Assigned task: For the data below, tally how many lines contain "pesquisa" and answer only with that tally.

================================

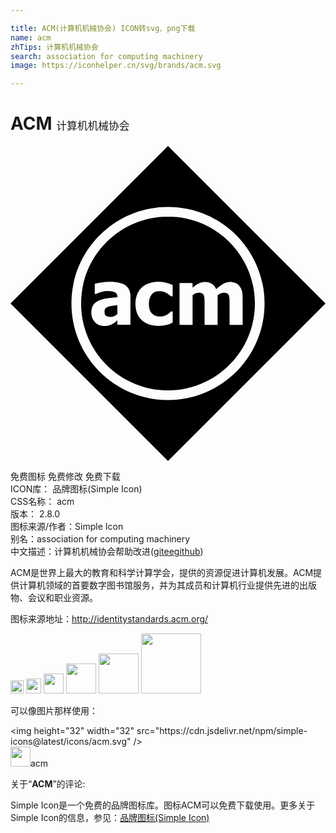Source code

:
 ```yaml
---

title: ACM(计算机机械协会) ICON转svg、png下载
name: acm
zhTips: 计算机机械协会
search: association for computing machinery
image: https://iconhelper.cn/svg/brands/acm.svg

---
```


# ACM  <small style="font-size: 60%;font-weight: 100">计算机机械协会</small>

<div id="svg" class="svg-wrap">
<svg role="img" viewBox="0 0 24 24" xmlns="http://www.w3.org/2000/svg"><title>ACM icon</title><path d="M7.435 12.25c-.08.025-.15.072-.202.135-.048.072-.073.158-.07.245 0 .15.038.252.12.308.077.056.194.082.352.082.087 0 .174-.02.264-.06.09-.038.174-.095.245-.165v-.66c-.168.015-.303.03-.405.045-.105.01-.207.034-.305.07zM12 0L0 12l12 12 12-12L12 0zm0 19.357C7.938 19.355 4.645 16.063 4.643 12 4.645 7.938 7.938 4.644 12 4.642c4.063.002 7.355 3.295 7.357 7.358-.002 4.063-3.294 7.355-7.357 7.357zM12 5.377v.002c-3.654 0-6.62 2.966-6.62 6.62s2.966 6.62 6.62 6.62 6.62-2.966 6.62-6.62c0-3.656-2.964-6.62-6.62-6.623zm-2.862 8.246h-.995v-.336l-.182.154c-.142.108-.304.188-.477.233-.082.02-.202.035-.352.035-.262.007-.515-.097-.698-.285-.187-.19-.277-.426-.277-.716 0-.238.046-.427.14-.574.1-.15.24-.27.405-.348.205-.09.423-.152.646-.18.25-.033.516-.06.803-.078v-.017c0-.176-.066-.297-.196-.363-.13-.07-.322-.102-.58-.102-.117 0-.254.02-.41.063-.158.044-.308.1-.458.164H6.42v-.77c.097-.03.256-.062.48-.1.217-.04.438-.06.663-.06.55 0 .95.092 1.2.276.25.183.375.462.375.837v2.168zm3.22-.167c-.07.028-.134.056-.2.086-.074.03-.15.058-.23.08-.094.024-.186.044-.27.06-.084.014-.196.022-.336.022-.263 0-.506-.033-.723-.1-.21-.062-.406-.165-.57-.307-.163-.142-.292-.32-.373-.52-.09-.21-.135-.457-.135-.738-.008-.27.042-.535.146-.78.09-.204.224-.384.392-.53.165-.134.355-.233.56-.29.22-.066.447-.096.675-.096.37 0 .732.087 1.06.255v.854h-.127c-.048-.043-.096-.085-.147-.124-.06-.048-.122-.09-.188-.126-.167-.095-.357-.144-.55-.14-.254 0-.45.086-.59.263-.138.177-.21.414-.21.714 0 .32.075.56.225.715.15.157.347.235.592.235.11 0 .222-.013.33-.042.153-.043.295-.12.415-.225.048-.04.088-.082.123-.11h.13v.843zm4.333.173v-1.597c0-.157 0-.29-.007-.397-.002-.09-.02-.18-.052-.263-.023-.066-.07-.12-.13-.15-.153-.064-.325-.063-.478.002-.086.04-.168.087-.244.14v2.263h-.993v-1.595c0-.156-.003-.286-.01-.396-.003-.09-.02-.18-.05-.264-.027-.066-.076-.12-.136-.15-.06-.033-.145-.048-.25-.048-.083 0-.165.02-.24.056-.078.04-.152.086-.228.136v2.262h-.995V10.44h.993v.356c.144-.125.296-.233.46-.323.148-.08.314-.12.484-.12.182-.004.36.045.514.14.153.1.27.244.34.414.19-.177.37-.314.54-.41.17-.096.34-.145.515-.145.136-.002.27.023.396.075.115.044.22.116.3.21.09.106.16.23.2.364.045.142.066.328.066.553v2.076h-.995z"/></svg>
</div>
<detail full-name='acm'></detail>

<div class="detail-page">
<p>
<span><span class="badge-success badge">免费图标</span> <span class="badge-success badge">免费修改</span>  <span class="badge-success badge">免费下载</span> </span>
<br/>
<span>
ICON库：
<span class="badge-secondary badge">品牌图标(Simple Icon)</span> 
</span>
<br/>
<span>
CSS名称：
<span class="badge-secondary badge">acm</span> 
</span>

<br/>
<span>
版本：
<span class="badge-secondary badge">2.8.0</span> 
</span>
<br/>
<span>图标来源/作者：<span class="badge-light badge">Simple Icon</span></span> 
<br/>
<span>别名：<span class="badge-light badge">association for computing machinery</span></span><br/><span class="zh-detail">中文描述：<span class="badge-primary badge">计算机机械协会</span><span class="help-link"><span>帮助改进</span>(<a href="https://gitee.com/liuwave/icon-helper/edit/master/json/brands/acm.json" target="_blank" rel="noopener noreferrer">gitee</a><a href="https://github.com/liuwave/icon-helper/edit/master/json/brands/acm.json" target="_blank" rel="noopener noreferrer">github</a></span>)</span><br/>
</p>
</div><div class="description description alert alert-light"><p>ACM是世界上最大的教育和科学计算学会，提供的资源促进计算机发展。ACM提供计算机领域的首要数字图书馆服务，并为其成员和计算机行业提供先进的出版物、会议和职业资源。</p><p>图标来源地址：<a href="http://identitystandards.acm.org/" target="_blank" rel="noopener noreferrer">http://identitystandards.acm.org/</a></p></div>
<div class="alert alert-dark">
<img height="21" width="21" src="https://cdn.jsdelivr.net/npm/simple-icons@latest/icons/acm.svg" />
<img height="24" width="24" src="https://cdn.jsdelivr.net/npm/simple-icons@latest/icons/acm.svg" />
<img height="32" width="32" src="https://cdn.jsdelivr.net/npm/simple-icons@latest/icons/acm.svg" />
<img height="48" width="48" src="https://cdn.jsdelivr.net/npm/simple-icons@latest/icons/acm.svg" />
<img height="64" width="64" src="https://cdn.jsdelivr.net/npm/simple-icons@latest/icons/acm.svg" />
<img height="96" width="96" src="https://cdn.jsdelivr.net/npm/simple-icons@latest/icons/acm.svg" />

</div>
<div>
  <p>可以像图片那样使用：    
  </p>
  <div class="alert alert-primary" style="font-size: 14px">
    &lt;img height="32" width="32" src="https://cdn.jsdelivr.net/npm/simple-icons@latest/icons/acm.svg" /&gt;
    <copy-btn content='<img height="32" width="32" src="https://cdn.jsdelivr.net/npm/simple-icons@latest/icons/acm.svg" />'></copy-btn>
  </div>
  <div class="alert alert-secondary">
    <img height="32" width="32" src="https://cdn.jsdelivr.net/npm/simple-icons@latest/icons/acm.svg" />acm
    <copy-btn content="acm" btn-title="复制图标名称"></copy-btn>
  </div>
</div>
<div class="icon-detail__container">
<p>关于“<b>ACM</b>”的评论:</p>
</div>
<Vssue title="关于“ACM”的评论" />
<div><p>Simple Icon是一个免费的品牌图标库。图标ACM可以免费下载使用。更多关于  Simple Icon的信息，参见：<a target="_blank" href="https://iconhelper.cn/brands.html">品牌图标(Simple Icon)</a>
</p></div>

================================

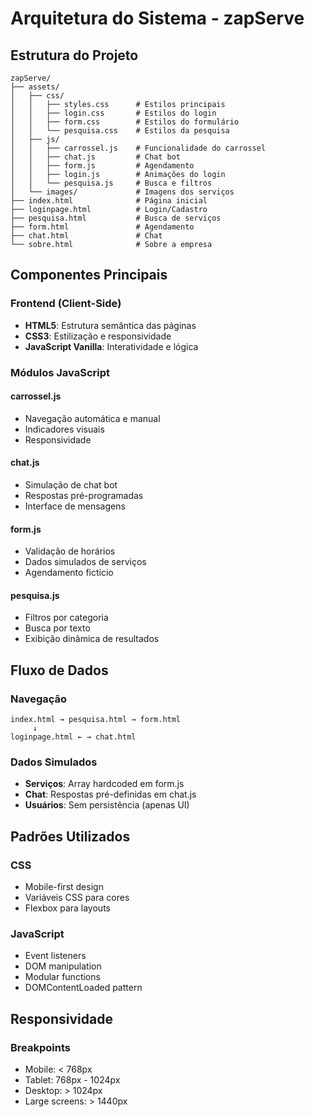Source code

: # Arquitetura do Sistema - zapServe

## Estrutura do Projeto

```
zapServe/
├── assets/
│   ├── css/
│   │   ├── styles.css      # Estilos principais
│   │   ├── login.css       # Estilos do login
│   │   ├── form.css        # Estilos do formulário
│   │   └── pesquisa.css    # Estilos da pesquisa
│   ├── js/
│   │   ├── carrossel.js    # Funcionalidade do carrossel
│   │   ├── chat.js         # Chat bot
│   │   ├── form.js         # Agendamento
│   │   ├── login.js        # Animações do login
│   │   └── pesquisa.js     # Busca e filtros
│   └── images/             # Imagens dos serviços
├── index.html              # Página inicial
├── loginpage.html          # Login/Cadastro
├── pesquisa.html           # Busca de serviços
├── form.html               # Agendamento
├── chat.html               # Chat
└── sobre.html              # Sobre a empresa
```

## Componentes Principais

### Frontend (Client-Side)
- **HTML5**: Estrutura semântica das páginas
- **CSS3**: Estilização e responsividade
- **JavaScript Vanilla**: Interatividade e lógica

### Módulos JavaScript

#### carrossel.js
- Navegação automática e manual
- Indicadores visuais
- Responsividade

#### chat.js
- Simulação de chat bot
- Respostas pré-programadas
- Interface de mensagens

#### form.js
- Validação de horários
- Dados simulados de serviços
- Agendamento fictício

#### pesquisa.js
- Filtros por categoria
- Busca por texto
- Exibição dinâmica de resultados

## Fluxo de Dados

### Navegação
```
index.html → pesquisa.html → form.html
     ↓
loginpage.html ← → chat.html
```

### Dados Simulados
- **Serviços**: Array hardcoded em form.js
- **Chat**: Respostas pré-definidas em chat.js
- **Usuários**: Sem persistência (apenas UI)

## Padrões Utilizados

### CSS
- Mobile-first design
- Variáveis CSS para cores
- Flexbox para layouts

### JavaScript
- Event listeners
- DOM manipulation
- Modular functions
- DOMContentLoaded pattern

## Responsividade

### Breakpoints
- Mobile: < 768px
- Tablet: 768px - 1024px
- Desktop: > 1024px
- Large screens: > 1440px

================================

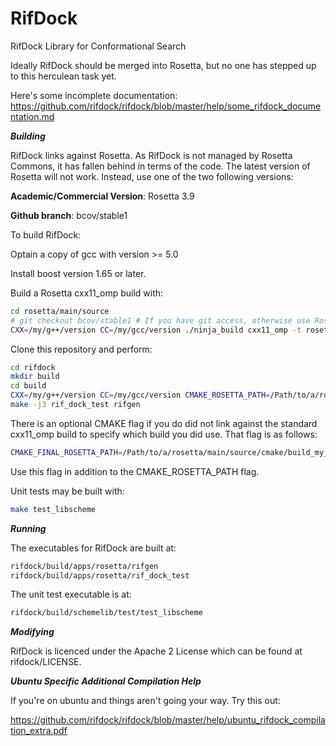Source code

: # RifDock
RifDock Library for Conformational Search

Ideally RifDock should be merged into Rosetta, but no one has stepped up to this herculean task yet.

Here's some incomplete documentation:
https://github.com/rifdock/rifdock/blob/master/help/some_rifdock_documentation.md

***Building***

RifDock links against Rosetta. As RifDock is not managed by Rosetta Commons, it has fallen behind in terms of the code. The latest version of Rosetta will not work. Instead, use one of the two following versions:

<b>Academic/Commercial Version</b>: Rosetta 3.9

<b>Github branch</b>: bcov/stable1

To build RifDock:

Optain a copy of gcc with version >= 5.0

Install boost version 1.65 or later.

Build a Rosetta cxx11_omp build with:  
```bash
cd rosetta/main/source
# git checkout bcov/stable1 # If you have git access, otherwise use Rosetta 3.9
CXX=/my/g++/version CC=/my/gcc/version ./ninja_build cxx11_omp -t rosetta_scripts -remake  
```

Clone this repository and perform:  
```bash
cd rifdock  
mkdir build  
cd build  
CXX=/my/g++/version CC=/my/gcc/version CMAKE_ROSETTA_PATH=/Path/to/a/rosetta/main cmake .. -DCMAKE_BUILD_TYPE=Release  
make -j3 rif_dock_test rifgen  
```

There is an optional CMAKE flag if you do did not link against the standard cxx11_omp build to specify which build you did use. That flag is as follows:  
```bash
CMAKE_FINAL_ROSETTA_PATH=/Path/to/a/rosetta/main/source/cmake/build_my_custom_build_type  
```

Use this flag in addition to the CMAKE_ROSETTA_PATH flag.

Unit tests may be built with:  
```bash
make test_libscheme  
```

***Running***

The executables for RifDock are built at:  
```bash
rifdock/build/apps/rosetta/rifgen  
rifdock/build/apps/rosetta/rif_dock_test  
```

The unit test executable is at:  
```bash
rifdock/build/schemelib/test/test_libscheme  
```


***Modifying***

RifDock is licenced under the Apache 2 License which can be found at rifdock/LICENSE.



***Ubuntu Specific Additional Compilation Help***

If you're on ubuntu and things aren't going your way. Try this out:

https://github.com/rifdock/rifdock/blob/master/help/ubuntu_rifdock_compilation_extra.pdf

================================

Expected output: 5